We’re delighted that Lucy is directing our 3-Day Creative Writing – Advanced Workshop during Listowel Writers’ Week, which this year runs between 27th – 31st May 2015.
Q. Did you know from a young age that you would be a writer?
A. I did: my mum still has the “stories” I made before I could write, dictating the words and drawing the pictures. But I don’t think that makes me exceptional: I think that just shows the supportive parents and teachers I had who encouraged me and didn’t quash those early ambitions and desires. I had a student come on an introductory course I taught a few years ago who was very shy, worked in IT, had wanted to be a writer when he was a child, but his family had persuaded him to study “proper” subjects and get a “proper” job. For the first few weeks he barely spoke.

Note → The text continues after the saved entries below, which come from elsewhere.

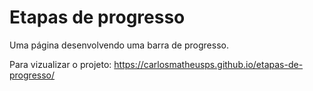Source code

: # Etapas de progresso
 Uma página desenvolvendo uma barra de progresso.

Para vizualizar o projeto: https://carlosmatheusps.github.io/etapas-de-progresso/

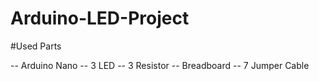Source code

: # Arduino-LED-Project

#Used Parts

-- Arduino Nano
-- 3 LED 
-- 3 Resistor
-- Breadboard
-- 7 Jumper Cable
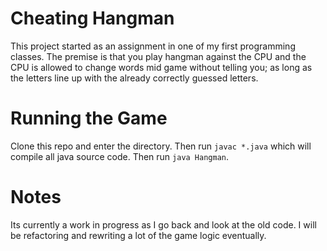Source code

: # Cheating Hangman

This project started as an assignment in one of my first programming classes. The premise is that you play hangman against the CPU and the CPU is allowed to change words mid game without telling you; as long as the letters line up with the already correctly guessed letters.

# Running the Game

Clone this repo and enter the directory. Then run `javac *.java` which will compile all java source code. Then run `java Hangman`.

# Notes

Its currently a work in progress as I go back and look at the old code. I will be refactoring and rewriting a lot of the game logic eventually.
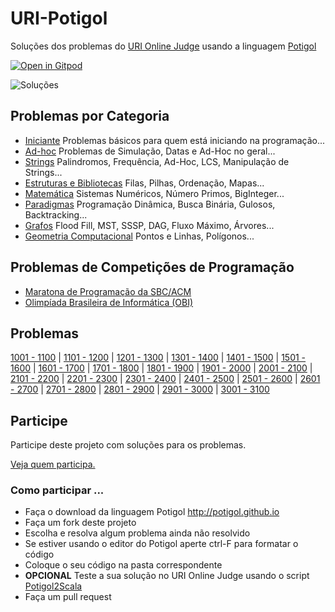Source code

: # URI-Potigol
Soluções dos problemas do [URI Online Judge](https://www.urionlinejudge.com.br/judge/pt/problems/all) usando a linguagem [Potigol](https://potigol.github.io)

[![Open in Gitpod](https://gitpod.io/button/open-in-gitpod.svg)](https://gitpod.io#snapshot/71532994-38b7-42ee-a5c1-f0b16d54f762)

![Soluções](https://img.shields.io/badge/Problemas%20Resolvidos-402-blue)

## Problemas por Categoria

 - [Iniciante](categorias/iniciante.md) Problemas básicos para quem está iniciando na programação...
 - [Ad-hoc](categorias/adhoc.md) Problemas de Simulação, Datas e Ad-Hoc no geral...
 - [Strings](categorias/strings.md) Palindromos, Frequência, Ad-Hoc, LCS, Manipulação de Strings...
 - [Estruturas e Bibliotecas](categorias/estruturasebibliotecas.md) Filas, Pilhas, Ordenação, Mapas...
 - [Matemática](categorias/matemtica.md) Sistemas Numéricos, Número Primos, BigInteger...
 - [Paradigmas](categorias/paradigmas.md) Programação Dinâmica, Busca Binária, Gulosos, Backtracking...
 - [Grafos](categorias/grafos.md) Flood Fill, MST, SSSP, DAG, Fluxo Máximo, Árvores...
 - [Geometria Computacional](categorias/geometriacomputacional.md) Pontos e Linhas, Polígonos...

## Problemas de Competições de Programação

  - [Maratona de Programação da SBC/ACM](categorias/maratona.md)
  - [Olimpíada Brasileira de Informática (OBI)](categorias/obi.md)


## Problemas

[1001 - 1100](src/1001-1100) |
[1101 - 1200](src/1101-1200) |
[1201 - 1300](src/1201-1300) |
[1301 - 1400](src/1301-1400) |
[1401 - 1500](src/1401-1500) |
[1501 - 1600](src/1501-1600) |
[1601 - 1700](src/1601-1700) |
[1701 - 1800](src/1701-1800) |
[1801 - 1900](src/1801-1900) |
[1901 - 2000](src/1901-2000) |
[2001 - 2100](src/2001-2100) |
[2101 - 2200](src/2101-2200) |
[2201 - 2300](src/2201-2300) |
[2301 - 2400](src/2301-2400) |
[2401 - 2500](src/2401-2500) |
[2501 - 2600](src/2501-2600) |
[2601 - 2700](src/2601-2700) |
[2701 - 2800](src/2701-2800) |
[2801 - 2900](src/2801-2900) |
[2901 - 3000](src/2901-3000) |
[3001 - 3100](src/3001-3100)

## Participe

Participe deste projeto com soluções para os problemas.

[Veja quem participa.](https://github.com/potigol/URI-Potigol/graphs/contributors?from=2018-09-30&to=2019-02-12&type=a)

### Como participar ...

 - Faça o download da linguagem Potigol http://potigol.github.io
 - Faça um fork deste projeto
 - Escolha e resolva algum problema ainda não resolvido
 - Se estiver usando o editor do Potigol aperte ctrl-F para formatar o código
 - Coloque o seu código na pasta correspondente
 - **OPCIONAL** Teste a sua solução no URI Online Judge usando o script [Potigol2Scala](https://github.com/potigol/potigol2scala)
 - Faça um pull request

Then we read the opening to Trainspotting and Dostoyevsky’s Notes from Underground and he came alive: he said that he didn’t know you were allowed to do such things. He completed the introductory course, went on to an advanced course, was accepted onto an MA programme and has since written a novel. Sometimes our creative needs and urges are beaten down in us, or suppressed. But it’s possible to reconnect with and to reawaken those young and playful desires.
Q. You teach the MA Creative Writing Course at City University London. What aspects of it do you most enjoy?
A. I have been Senior Lecturer on the course for six years now, and I have loved it: I love the buzz of it, the discussions and arguments. I love exploring with students issues that are preoccupying me. I love working closely with a writer on early drafts of their work – it’s a position of real trust and privilege – and when someone who’s been struggling suddenly has a breakthrough, and of course I love it when a student signs a big book deal and I get to take them for champagne. I have just left my permanent position at City, with a heavy heart, because I have recently had a baby and the teaching hours are just not compatible with motherhood and writing. But I think that teaching will always, in some capacity, be part of my working practice.
Q. You write across a number of genres – stage & radio plays, short stories and novels. Do you have a preference for any particular form?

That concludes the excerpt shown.